INSTRUCTIONS TO FOLLOW >>
Please return the lines of the data that contain "mentionnées".

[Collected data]
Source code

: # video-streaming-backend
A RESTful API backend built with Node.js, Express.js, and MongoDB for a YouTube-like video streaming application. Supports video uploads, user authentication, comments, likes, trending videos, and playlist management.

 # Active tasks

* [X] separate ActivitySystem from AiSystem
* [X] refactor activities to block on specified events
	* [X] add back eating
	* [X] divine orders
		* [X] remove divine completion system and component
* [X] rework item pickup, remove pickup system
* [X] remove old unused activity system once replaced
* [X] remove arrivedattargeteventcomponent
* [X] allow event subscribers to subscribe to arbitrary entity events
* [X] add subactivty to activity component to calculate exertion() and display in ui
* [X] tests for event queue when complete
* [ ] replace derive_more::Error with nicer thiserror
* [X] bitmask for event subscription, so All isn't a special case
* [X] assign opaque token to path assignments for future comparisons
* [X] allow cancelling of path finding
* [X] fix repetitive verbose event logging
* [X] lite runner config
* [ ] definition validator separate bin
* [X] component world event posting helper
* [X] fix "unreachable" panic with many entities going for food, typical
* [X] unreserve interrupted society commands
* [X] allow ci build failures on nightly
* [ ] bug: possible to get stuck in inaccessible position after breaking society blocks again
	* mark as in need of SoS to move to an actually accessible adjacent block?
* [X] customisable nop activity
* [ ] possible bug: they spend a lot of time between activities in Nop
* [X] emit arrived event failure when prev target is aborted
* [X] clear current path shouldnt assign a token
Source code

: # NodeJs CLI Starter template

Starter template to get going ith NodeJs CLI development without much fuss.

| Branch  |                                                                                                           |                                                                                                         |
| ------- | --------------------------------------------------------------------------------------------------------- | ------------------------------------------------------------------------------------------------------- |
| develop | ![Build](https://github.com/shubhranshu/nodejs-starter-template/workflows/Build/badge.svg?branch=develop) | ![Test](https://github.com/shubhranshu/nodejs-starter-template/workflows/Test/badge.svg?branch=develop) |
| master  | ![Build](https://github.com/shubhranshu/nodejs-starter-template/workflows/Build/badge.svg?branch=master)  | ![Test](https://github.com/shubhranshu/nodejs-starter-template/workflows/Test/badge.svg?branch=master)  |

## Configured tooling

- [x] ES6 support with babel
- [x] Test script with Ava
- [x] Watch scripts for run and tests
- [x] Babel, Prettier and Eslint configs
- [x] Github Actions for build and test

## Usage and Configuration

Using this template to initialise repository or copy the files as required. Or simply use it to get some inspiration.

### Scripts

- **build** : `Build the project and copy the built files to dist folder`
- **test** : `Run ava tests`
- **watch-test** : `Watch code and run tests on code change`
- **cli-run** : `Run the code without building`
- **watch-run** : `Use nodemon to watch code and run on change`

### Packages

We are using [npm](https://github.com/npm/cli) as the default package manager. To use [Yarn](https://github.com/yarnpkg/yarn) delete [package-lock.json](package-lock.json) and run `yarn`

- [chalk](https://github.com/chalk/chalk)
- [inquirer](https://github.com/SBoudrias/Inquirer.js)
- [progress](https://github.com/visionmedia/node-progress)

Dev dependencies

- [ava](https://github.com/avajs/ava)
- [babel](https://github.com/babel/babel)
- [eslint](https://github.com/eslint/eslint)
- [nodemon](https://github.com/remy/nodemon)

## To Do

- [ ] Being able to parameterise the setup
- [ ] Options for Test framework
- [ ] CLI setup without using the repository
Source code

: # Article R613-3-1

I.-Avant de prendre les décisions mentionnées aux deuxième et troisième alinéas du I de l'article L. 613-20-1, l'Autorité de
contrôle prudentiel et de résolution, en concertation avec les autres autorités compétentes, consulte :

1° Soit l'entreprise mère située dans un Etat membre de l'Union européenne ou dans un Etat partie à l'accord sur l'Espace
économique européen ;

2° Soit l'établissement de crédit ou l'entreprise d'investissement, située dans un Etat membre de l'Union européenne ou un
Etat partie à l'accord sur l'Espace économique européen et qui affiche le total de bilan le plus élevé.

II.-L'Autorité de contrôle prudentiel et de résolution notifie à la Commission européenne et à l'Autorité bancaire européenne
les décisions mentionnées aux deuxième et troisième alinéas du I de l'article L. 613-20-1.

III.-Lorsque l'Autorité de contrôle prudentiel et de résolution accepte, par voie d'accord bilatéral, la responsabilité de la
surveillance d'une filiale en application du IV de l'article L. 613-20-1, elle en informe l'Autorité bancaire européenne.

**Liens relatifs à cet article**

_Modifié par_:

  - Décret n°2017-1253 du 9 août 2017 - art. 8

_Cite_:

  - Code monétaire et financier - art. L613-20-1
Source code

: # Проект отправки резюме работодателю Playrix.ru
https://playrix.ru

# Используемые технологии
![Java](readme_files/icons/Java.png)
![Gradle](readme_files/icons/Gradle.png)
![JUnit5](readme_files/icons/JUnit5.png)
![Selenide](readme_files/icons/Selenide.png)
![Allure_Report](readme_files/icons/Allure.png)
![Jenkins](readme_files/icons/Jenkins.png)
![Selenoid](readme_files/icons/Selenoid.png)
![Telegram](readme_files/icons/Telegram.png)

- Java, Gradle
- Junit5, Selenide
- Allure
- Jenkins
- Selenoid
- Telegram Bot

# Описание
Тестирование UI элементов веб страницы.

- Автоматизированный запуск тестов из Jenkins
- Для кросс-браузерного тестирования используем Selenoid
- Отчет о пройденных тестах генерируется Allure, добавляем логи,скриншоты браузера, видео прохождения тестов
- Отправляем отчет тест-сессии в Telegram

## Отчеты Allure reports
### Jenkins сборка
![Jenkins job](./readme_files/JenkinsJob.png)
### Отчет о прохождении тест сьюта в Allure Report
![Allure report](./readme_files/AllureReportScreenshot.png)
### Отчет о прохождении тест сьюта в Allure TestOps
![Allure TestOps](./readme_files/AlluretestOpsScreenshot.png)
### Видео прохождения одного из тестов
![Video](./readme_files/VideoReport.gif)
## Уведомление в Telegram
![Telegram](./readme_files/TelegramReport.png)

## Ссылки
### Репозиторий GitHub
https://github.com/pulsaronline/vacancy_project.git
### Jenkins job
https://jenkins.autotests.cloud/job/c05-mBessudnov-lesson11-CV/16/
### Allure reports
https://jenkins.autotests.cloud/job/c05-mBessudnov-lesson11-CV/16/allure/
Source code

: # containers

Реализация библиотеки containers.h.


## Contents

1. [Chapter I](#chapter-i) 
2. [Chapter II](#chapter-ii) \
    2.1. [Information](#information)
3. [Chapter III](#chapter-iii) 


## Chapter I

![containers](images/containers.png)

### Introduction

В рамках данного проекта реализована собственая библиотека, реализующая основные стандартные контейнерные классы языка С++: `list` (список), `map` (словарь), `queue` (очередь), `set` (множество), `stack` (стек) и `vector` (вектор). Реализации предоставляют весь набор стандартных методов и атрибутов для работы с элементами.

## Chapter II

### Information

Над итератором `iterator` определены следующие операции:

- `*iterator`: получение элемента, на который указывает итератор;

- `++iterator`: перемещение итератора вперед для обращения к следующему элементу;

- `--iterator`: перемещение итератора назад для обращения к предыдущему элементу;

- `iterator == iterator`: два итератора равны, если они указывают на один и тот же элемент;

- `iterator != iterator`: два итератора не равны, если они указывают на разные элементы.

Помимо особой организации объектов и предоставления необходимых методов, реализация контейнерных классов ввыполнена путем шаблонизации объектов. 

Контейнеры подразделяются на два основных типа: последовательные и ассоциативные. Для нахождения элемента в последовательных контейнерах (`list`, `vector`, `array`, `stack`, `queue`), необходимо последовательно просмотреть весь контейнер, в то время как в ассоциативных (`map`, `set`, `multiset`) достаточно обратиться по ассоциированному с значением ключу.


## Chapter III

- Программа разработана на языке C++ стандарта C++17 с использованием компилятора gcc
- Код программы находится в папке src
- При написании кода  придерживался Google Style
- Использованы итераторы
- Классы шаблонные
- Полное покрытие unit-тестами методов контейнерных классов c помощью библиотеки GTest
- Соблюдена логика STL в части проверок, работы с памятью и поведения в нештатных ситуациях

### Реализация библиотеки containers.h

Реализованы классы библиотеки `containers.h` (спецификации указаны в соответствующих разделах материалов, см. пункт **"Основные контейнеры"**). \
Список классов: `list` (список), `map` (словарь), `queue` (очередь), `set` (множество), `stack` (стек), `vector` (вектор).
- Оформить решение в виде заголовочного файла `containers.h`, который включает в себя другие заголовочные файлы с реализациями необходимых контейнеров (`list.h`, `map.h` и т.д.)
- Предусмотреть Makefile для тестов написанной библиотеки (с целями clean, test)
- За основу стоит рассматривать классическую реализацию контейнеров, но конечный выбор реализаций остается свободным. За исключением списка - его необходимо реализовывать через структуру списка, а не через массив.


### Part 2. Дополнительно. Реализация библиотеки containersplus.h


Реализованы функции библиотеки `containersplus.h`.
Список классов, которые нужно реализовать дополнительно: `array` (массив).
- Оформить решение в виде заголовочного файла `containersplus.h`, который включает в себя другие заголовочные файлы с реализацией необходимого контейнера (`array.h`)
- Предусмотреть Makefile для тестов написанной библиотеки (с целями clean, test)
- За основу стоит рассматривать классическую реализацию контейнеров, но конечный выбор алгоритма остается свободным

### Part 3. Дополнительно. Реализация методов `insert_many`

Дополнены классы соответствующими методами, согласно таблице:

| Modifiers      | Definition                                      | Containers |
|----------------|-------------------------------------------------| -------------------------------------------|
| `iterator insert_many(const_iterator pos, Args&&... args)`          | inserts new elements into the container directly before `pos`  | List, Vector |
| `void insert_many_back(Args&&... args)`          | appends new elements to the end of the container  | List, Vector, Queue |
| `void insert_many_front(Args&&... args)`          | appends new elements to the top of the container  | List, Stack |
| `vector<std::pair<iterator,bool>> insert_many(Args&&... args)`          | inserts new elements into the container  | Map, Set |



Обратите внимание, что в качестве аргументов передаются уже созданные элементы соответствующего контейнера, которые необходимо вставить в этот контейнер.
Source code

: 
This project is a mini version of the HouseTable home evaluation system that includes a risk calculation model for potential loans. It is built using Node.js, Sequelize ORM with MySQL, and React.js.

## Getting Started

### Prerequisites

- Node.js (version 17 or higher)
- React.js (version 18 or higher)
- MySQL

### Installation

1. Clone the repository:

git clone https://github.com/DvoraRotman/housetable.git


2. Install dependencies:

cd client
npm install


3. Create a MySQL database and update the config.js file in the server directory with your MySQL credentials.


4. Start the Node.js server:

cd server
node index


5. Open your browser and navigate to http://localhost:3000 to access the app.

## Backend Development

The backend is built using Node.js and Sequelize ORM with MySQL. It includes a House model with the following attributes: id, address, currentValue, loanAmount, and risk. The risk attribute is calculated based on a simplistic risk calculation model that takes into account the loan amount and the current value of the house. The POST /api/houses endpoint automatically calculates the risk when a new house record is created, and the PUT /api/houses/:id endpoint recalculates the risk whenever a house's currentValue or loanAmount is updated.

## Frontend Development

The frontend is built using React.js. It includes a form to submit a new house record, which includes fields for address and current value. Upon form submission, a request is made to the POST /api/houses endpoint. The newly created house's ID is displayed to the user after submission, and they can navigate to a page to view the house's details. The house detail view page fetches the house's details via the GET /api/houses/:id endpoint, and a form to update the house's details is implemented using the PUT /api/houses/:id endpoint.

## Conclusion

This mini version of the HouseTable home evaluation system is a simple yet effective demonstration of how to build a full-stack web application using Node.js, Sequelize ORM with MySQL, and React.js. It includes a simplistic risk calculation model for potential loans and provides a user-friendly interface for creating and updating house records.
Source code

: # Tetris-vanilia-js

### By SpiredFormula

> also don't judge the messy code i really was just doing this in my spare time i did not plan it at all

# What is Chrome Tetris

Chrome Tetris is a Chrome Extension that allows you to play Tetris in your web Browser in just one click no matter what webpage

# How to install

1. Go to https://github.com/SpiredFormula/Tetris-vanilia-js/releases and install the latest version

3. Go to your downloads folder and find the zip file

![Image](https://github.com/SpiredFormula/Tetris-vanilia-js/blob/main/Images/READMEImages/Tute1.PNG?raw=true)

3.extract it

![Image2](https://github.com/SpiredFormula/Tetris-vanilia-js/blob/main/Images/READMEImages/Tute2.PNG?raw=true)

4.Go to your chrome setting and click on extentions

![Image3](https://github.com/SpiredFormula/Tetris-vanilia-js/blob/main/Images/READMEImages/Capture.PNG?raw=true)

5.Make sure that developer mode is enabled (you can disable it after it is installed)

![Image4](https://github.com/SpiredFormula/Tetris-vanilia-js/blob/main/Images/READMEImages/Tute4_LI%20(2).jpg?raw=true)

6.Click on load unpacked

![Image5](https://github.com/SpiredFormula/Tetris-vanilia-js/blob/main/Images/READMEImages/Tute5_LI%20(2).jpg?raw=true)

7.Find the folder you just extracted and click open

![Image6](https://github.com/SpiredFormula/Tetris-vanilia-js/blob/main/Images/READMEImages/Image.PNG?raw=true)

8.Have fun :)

FINISHED TASK >>
I.-Avant de prendre les décisions mentionnées aux deuxième et troisième alinéas du I de l'article L. 613-20-1, l'Autorité de
les décisions mentionnées aux deuxième et troisième alinéas du I de l'article L. 613-20-1.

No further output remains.